Le New York Times publie le 27 avril 2013 un article intitulé : "Departing French Envoy Has Frank Words on Afghanistan" par Alissa J. Rubin.

Il s'agirait d'une réception donnée par un haut fonctionnaire français à Kaboul à l'occasion de son départ suite à une promotion hollandiste. Nous n'en avons vu aucun écho dans la presse fançaise à l'heure de la rédaction de notre article. Il est pourtant majeur.

Non que nous l'approuvions sans réserve. Mais, ce haut fonctionnaire semble connaître très bien la politique étrangère en général et la situation en Afghanistan, ce qui est loin d'être notre cas.

Toujours est-il que l'impuissance de l'état installé par Washington ne provient pas seulement de son absence de moyens. Il vient de ce que l'adversaire des américains n'a pas été vaincu. Et pas parce que cet adversaire était le "plus fort". Mais parce que ceux-ci se sont trompés d'adversaire !

Ce qu'aurait dit le fonctionnaire français à Kaboul

Constatant le départ des Alliés par petits convois, le haut fonctionnaire estime que la "mission" est loin d'être remplie. Il note que tout le monde au sujet de l'Afghanistan s'est laissé bercé par la douce chanson de la "souveraineté nationale", les politiciens afghans tout autant que les occupants américains et satellites.

Or, nous dit le fonctionnaire français, un pays qui dépend de l'étranger pour payer sa police et son armée, n'est pas un Etat souverain.

Comme de plus l'Afghanistan dépend de l'étranger pour ses investissements d'infrastructures, ...

La "souveraineté" ...

La souveraineté est une notion très relative. Combien de pays européens, France et Allemagne compris, ont été pendant des années entièrement financés par les Etats-Unis notamment à l'issue de la Deuxième Guerre mondiale. La fiction de la souveraineté marchait à plein dans les esprits "gaullistes", pourtant.
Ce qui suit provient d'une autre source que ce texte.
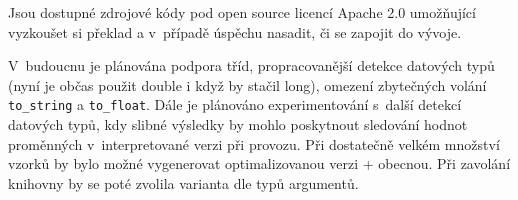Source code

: \documentclass[czech]{ExcelAtFIT}
\newcommand{\function}[1]{\texttt{#1}}
\begin{document}



	Jsou dostupné zdrojové kódy pod open source licencí Apache 2.0 umožňující vyzkoušet si překlad a v~případě úspěchu nasadit, či se zapojit do vývoje.

	V~budoucnu je plánována podpora tříd, propracovanější detekce datových typů (nyní je občas použit double i když by stačil long), omezení zbytečných volání \function{to\_string} a \function{to\_float}. Dále je plánováno ex\-pe\-ri\-men\-to\-vá\-ní s~další detekcí datových typů, kdy slibné výsledky by mohlo poskytnout sledování hodnot pro\-měn\-ných v~interpretované verzi při provozu. Při dos\-ta\-teč\-ně velkém množství vzorků by bylo možné vygenerovat optimalizovanou verzi + obecnou. Při zavolání knihovny by se poté zvolila varianta dle typů argumentů.





\end{document}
On ne voit pas bien en quoi l'Afghanistan de 2013 serait moins "souverain" que la France "gaulliste" de 1945.

... est une faribole qui n'a plus grand intérêt pratique

La souveraineté d'un Etat réside dans sa propension a pouvoir faire n'importe quoi à l'intérieur de ses frontières et presque n'importe quoi à l'extérieur. De ce côté, la France hollandiste est un sommet dans le genre. Il se pourrait que ce soit la même souveraineté qui se mette en place en Afghanistan. Simplement, le haut fonctionnaire ne reconnaît pas dans les haillons talibans le costume trois pièces du haut fonctionnaire français. Alors, il a beaucoup de peine à reconnaître un Etat souverain là où il est contraint de palabrer assis en tailleur avec des homologues barbus et en costume traditionnel.

C'est tout.

L'Afghanistan a probablement été un état toujours souverain malgré les américains ...
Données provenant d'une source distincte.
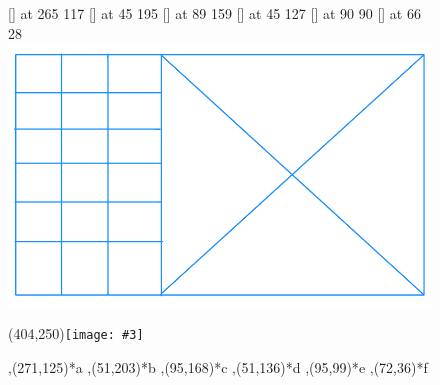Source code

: \documentclass{article}
\newenvironment{xyoverpic}[3]
{%
\begin{xy}
\xyimport#1{\texttt{[image: \#3]}}
}{\end{xy}}
\newenvironment{cxyoverpic}[3]
{%
\centering \leavevmode
\begin{xyoverpic}{#1}{#2}{#3}
}{\end{xyoverpic}}
\begin{document}
\begin{figure}[htb]
\small\hair 2pt
  [] at 265 117
  [] at 45 195
  [] at 89 159
  [] at 45 127
  [] at 90 90
  [] at 66 28
\endlabellist
\centering
\includegraphics[scale=1.0]{test-image}
\caption{  }
\label{fig:label}
\end{figure}

\begin{figure}[htb]
\begin{cxyoverpic}{(404,250)}{scale=1.0}{test-image}
    ,(271,125)*{a}
    ,(51,203)*{b}
    ,(95,168)*{c}
    ,(51,136)*{d}
    ,(95,99)*{e}
    ,(72,36)*{f}
\end{cxyoverpic}
  \caption{}
  \label{fig-}
\end{figure}
\end{document}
L'occupation américaine s'est fondée sur un quiproquo navrant. Parce que les guys incultes et drogués installaient des "check points" aux carrefours de pistes de montagne avec des blindés légers, ils avaient l'impression d'amener l'ordre et la prospérité dans ces régions qu'ils voyaient désertiques seulement peuplées de quelques faméliques barbus au regard de braise.

Voilà le choc : aucun ne reconnaît son autre. Il en déduit que l'Afghanistan n'existe pas.
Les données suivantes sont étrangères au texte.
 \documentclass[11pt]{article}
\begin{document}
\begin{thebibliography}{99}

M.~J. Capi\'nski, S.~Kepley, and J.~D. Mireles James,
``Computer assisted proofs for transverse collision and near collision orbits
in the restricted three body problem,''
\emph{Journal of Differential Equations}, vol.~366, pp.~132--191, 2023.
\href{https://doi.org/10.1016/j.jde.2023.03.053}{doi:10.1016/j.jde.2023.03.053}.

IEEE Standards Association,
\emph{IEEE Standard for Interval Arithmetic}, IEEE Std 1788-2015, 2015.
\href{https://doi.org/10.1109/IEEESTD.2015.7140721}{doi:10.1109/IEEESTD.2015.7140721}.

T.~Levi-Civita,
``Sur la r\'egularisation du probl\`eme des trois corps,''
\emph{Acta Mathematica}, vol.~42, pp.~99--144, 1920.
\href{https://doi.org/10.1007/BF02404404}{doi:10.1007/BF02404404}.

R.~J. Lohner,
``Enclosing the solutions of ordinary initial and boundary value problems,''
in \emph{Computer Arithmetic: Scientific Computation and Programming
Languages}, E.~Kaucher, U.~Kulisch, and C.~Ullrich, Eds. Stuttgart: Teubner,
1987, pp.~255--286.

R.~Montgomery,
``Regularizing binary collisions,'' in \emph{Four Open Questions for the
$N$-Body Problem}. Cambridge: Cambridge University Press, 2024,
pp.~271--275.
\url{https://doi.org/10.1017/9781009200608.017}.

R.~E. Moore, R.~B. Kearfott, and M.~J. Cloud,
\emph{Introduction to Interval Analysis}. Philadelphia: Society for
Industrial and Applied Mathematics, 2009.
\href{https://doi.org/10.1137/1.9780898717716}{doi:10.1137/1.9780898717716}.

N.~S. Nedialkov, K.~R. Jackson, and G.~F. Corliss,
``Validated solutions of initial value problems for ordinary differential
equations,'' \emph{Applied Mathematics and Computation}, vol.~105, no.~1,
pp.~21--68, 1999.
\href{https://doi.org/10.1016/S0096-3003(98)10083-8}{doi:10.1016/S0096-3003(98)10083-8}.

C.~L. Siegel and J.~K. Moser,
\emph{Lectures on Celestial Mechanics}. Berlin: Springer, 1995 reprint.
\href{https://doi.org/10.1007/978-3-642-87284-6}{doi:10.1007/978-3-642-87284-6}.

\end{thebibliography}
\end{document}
L'occupation de l'Afghanistan s'est entièrement basée sur une fiction que l'on cherchait à démontrer. Cette fiction est identique à celle des armes de destruction massive que le "tyran" Saddam Hussein préparait évidemment en Irak contre le monde "libre". L'Afghanistan entretenait les bases du terrorisme international. Totale erreur.

Non que celà fut faux. Mais le Pakistan abritait mille fois plus de dangereux terroristes et il bénéficie toujours de l'appui "bienveillant" des Etats-Unis, alors même que ces derniers se sont retrouvés contraints de violer sa "souveraineté" pour exécuter un retraité des réseaux terroristes de la CIA, le fameux Ben Laden que l'on a dérangé pour toujours alors qu'il était paisiblement en train de regarder des cassettes vidéo ...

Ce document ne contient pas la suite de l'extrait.